Another reason for a lump payment is if you and your family decide that it is time to ultimately make that large purchase that you’ve had your eye on. For instance, if you have previously been denied mortgages or loans and want to seize this opportunity to buy that ideal home you have always wanted. Or if you have a kid or kids who are preparing to go off to school and you fear you may not have the financial means to support that dream otherwise.

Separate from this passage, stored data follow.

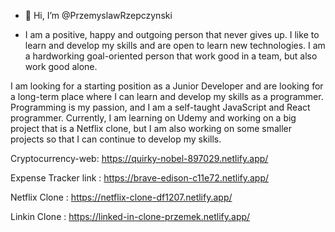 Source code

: - 👋 Hi, I’m @PrzemyslawRzepczynski

- I am a positive, happy and outgoing person that never gives up. I like to learn and develop my skills and are open to learn new technologies. I am a hardworking goal-oriented person that work good in a team, but also work good alone. 

I am looking for a starting position as a Junior Developer and are looking for a long-term place where I can learn and develop my skills as a programmer. Programming is my passion, and I am a self-taught JavaScript and React programmer. Currently, I am learning on Udemy and working on a big project that is a Netflix clone, but I am also working on some smaller projects so that I can continue to develop my skills. 

Cryptocurrency-web: https://quirky-nobel-897029.netlify.app/


Expense Tracker link : https://brave-edison-c11e72.netlify.app/

Netflix Clone : https://netflix-clone-df1207.netlify.app/

Linkin Clone : https://linked-in-clone-przemek.netlify.app/


<!---
PrzemyslawRzepczynski/PrzemyslawRzepczynski is a ✨ special ✨ repository because its `README.md` (this file) appears on your GitHub profile.
You can click the Preview link to take a look at your changes.
--->
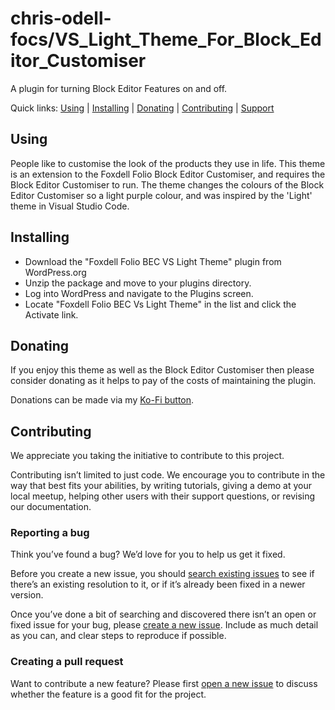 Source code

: chris-odell-focs/VS_Light_Theme_For_Block_Editor_Customiser
========================================

A plugin for turning Block Editor Features on and off.

Quick links: [Using](#using) | [Installing](#installing) | [Donating](#donating) | [Contributing](#contributing) | [Support](#support)

## Using

People like to customise the look of the products they use in life. This theme is an extension to the
Foxdell Folio Block Editor Customiser, and requires the Block Editor Customiser to run. The theme changes
the colours of the Block Editor Customiser so a light purple colour, and was inspired by the 'Light' theme
in Visual Studio Code.

## Installing

* Download the "Foxdell Folio BEC VS Light Theme" plugin from WordPress.org
* Unzip the package and move to your plugins directory.
* Log into WordPress and navigate to the Plugins screen.
* Locate "Foxdell Folio BEC Vs Light Theme" in the list and click the Activate link.

## Donating

If you enjoy this theme as well as the Block Editor Customiser then please consider donating as it helps
to pay of the costs of maintaining the plugin.

Donations can be made via my [Ko-Fi button](https://ko-fi.com/chrisodell).

## Contributing

We appreciate you taking the initiative to contribute to this project.

Contributing isn’t limited to just code. We encourage you to contribute in the way that best fits your abilities, by writing tutorials, giving a demo at your local meetup, helping other users with their support questions, or revising our documentation.


### Reporting a bug

Think you’ve found a bug? We’d love for you to help us get it fixed.

Before you create a new issue, you should [search existing issues](https://github.com/chris-odell-focs/VS_Light_Theme_For_Block_Editor_Customiser/issues) to see if there’s an existing resolution to it, or if it’s already been fixed in a newer version.

Once you’ve done a bit of searching and discovered there isn’t an open or fixed issue for your bug, please [create a new issue](https://github.com/chris-odell-focs/VS_Light_Theme_For_Block_Editor_Customiser/issues/new). Include as much detail as you can, and clear steps to reproduce if possible.

### Creating a pull request

Want to contribute a new feature? Please first [open a new issue](https://github.com/chris-odell-focs/VS_Light_Theme_For_Block_Editor_Customiser/issues/new) to discuss whether the feature is a good fit for the project.
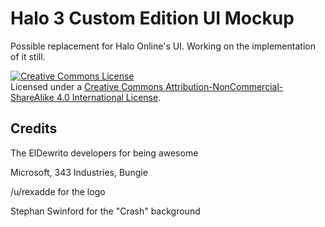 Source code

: # Halo 3 Custom Edition UI Mockup

Possible replacement for Halo Online's UI. Working on the implementation of it still.

<a rel="license" href="http://creativecommons.org/licenses/by-nc-sa/4.0/"><img alt="Creative Commons License" style="border-width:0" src="https://i.creativecommons.org/l/by-nc-sa/4.0/88x31.png" /></a><br/>Licensed under a <a rel="license" href="http://creativecommons.org/licenses/by-nc-sa/4.0/">Creative Commons Attribution-NonCommercial-ShareAlike 4.0 International License</a>.

Credits
------------------

The ElDewrito developers for being awesome

Microsoft, 343 Industries, Bungie

/u/rexadde for the logo

Stephan Swinford for the "Crash" background

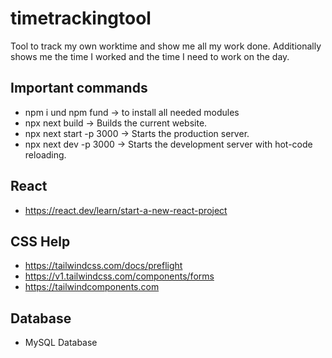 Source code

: # timetrackingtool
Tool to track my own worktime and show me all my work done.
Additionally shows me the time I worked and the time I need to work on the day.

## Important commands
* npm i und npm fund -> to install all needed modules
* npx next build -> Builds the current website.
* npx next start -p 3000 -> Starts the production server.
* npx next dev -p 3000 -> Starts the development server with hot-code reloading.

## React
* https://react.dev/learn/start-a-new-react-project

## CSS Help
* https://tailwindcss.com/docs/preflight
* https://v1.tailwindcss.com/components/forms
* https://tailwindcomponents.com

## Database
* MySQL Database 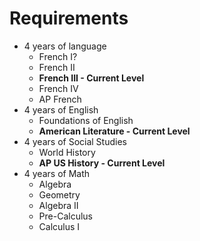 # Requirements
- 4 years of language
  - French I?
  - French II
  - **French III - Current Level**
  - French IV
  - AP French
- 4 years of English
  - Foundations of English
  - **American Literature - Current Level**
- 4 years of Social Studies
  - World History
  - **AP US History - Current Level**
- 4 years of Math
  - Algebra
  - Geometry
  - Algebra II
  - Pre-Calculus
  - Calculus I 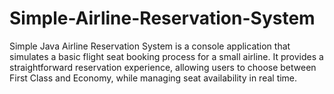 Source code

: # Simple-Airline-Reservation-System
Simple Java Airline Reservation System is a console application that simulates a basic flight seat booking process for a small airline. It provides a straightforward reservation experience, allowing users to choose between First Class and Economy, while managing seat availability in real time.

Structured settlements were introduced in Canada and the United States in the 1970′s. They were introduced as a substitute for one-off payments, commonly found in insurance settlements and lottery winnings. In the decades since, they have also been accepted as legal financial instruments in Britain and Australia. The aforementioned common law states have made a decision to include structured settlements in their official tort laws. These 4 nations handle tort law and the settlement packages a touch differently, but the general overall definition applies everywhere. In brief, a structured settlement by legal definition is a statutory agreement to pay a mentioned sum of cash over a time period, on a payment system.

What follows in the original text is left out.